JAKARTA, KOMPAS.com — Pemberian grasi untuk terpidana narkoba, Meirika Franola alias Ola, memperlihatkan lemahnya kepemimpinan Presiden Susilo Bambang Yudhoyono. Soalnya keringanan hukuman itu justru diberikan kepada pengedar narkoba yang kemudian justru menjadi otak kasus baru penyelundupan sabu.
Mantan Ketua Umum Pimpinan Pusat (PP) Muhammadiyah A Syafii Maarif mengungkapkan penilaian itu di Jakarta, Senin (12/11/2012).
Sebagaimana diberitakan, Presiden Susilo Bambang Yudhoyono baru saja memberikan grasi dari hukuman mati menjadi hukuman seumur hidup kepada Ola. Namun, penerima grasi itu justru diduga menjadi otak dalam penyelundupan sabu seberat 775 gram dari India.
Bagi Syafii Maarif, proses pemberian grasi yang tidak cermat itu mencerminkan kepemimpinan Presiden Yudhoyono yang lemah. Semestinya Presiden meminta informasi dan pertimbangan yang akurat sebelum memutuskan memberi grasi. Namun, hal itu ternyata tidak dilakukan sehingga melahirkan kebijakan yang bermasalah.
"Masa Presiden tidak menerima informasi yang utuh. Mungkin memang ada benarnya dugaan bahwa ada mafia narkoba yang berpengaruh pada lingkaran Istana," katanya.
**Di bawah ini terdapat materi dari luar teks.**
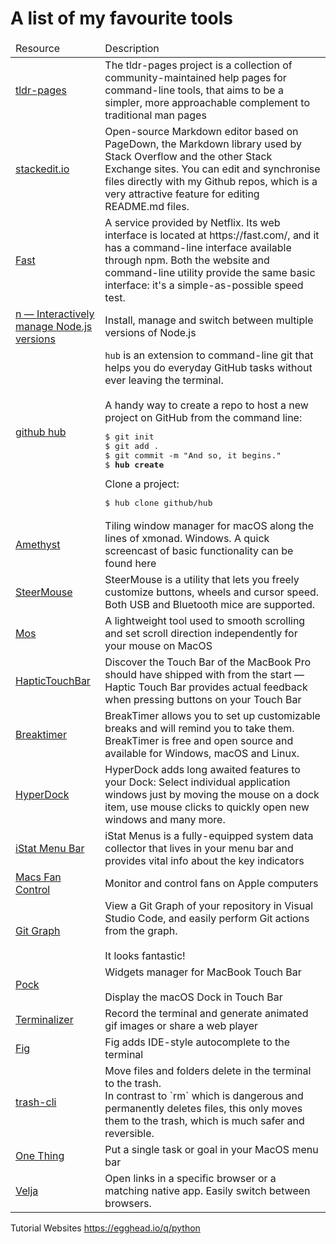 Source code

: # A list of my favourite tools 

<table>
  <thead>
    <tr>
      <td>Resource </td>
      <td>Description</td>
    </tr>
  </thead>
  <tbody>
    <tr>
      <td><a href="https://github.com/tldr-pages/tldr">tldr-pages</a></td>
      <td>
        The tldr-pages project is a collection of community-maintained help pages for command-line tools, that aims to be
        a
        simpler, more approachable complement to traditional man pages</td>
    </tr>
    <tr>
      <td><a href="https://stackedit.io/">stackedit.io</a></td>
      <td>Open-source Markdown editor based on PageDown, the Markdown library used by
        Stack Overflow and the other Stack Exchange sites. You can edit and synchronise files directly with my Github
        repos,
        which is a very attractive feature for editing README.md files.</td>
    </tr>
    <tr>
      <td><a href="https://github.com/sindresorhus/fast-cli">Fast</a></td>
      <td>A service provided by Netflix. Its web interface is located at https://fast.com/, and it has a command-line
        interface
        available through npm. Both the website and command-line utility provide the same basic interface: it's a
        simple-as-possible speed test.</td>
    </tr>
    <tr>
      <td><a href="https://github.com/tj/n">n — Interactively manage Node.js versions</a></td>
      <td>Install, manage and switch between multiple versions of Node.js
      </td>
    </tr>
    <tr>
      <td><a href="https://hub.github.com/">github hub</a></td>
      <td>
        <code>hub</code> is an extension to command-line git that helps you do everyday GitHub tasks without ever leaving
        the terminal.
        <br />
        <br />
        A handy way to create a repo to host a new project on GitHub from the command line:
<pre>$ git init
$ git add .
$ git commit -m "And so, it begins."
$ <strong>hub create</strong>
</pre>
Clone a project:
<pre>
$ hub clone github/hub
</pre>
      </td>
    </tr>
    <tr>
      <td><a href="https://ianyh.com/amethyst/">Amethyst</a></td>
      <td>Tiling window manager for macOS along the lines of xmonad. Windows. A quick screencast of basic functionality
        can be found here</td>
    </tr>
    <tr>
      <td><a href="https://plentycom.jp/en/steermouse/">SteerMouse</a></td>
      <td>SteerMouse is a utility that lets you freely customize buttons, wheels and cursor speed. Both USB and Bluetooth
        mice are supported.</td>
    </tr>
    <tr>
      <td><a href="https://mos.caldis.me/">Mos</a></td>
      <td>A lightweight tool used to smooth scrolling and set scroll direction independently for your mouse on MacOS</td>
    </tr>
    <tr>
      <td><a href="https://www.haptictouchbar.com/">HapticTouchBar</a></td>
      <td>Discover the Touch Bar of the MacBook Pro should have shipped with from the start — Haptic Touch Bar provides
        actual feedback when pressing buttons on your Touch Bar</td>
    </tr>
    <tr>
      <td><a href="https://breaktimer.app/">Breaktimer</a></td>
      <td>BreakTimer allows you to set up customizable breaks and will remind you to take them.
        BreakTimer is free and open source and available for Windows, macOS and Linux.</td>
    </tr>
    <tr>
      <td><a href="https://bahoom.com/hyperdock">HyperDock</a></td>
      <td>HyperDock adds long awaited features to your Dock: Select individual application windows just by moving the
        mouse on a dock item, use mouse clicks to quickly open new windows and many more.</td>
    </tr>
    <tr>
      <td><a href="https://bjango.com/mac/istatmenus/">iStat Menu Bar</a></td>
      <td>iStat Menus is a fully-equipped system data collector that lives in your menu bar and provides vital info about
        the key indicators</td>
    </tr>
    <tr>
      <td><a href="https://crystalidea.com/macs-fan-control">Macs Fan Control</a></td>
      <td>Monitor and control fans on Apple computers</td>
    </tr>
    <tr>
      <td><a href="https://github.com/mhutchie/vscode-git-graph">Git Graph</a></td>
      <td>View a Git Graph of your repository in Visual Studio Code, and easily perform Git actions from the graph. <br/><br/>It looks fantastic!</td>
    </tr>
    <tr>
      <td><a href="https://github.com/pock/pock">Pock</a></td>
      <td>Widgets manager for MacBook Touch Bar<br/></br>Display the macOS Dock in Touch Bar</td>
    </tr>
    <tr>
      <td><a href="https://github.com/faressoft/terminalizer">Terminalizer</a></td>
      <td>Record the terminal and generate animated gif images or share a web player</td>
    </tr>  
    <tr>
      <td><a href="https://fig.io/">Fig</a></td>
      <td>Fig adds IDE-style autocomplete to the terminal</td>
    </tr>  
    <tr>
      <td><a href="https://github.com/sindresorhus/trash-cli">trash-cli</a></td>
      <td>Move files and folders delete in the terminal to the trash. <br>In contrast to `rm` which is dangerous and permanently deletes files, this only moves them to the trash, which is much safer and reversible.</td>
    </tr> 
    <tr>
      <td><a href="https://sindresorhus.com/one-thing">One Thing</a></td>
      <td>Put a single task or goal in your MacOS menu bar</td>
    </tr>  
    <tr>
      <td><a href="https://sindresorhus.com/velja">Velja</a></td>
      <td>Open links in a specific browser or a matching native app. Easily switch between browsers.</td>
    </tr>          
  </tbody>
</table>

<!--
    <tr>
      <td><a href=""></a></td>
      <td></td>
    </tr>  
-->
Tutorial Websites
https://egghead.io/q/python
<!--stackedit_data:
eyJoaXN0b3J5IjpbLTE0MDczNjA3ODcsLTE5MjY1NDk4ODQsLT
E2MzE3ODIzMTAsLTEzNjc2NTg2MzEsLTE3OTY5ODc1MzgsLTEy
NDIzMjkwNTYsLTE4MDI5MjI4NDVdfQ==
-->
Kontroversi pemberian grasi itu kini merupakan risiko dari ketidakcermatan Presiden. Rupanya pemerintah tidak sungguh-sungguh belajar dari kasus-kasus sebelumnya. Jika grasi kemudian dicabut, itu semakin menunjukkan kelemahan itu.
"Kalaulah ditelusuri dan diketahui siapa yang memberi pertimbangan grasi, mungkin sudah tak ada gunanya. Presiden sudah lemah dan akan lebih lemah lagi," katanya.
Simak breaking news dan berita pilihan kami langsung di ponselmu. Pilih saluran andalanmu akses berita Kompas.com WhatsApp Channel : https://www.whatsapp.com/channel/0029VaFPbedBPzjZrk13HO3D. Pastikan kamu sudah install aplikasi WhatsApp ya.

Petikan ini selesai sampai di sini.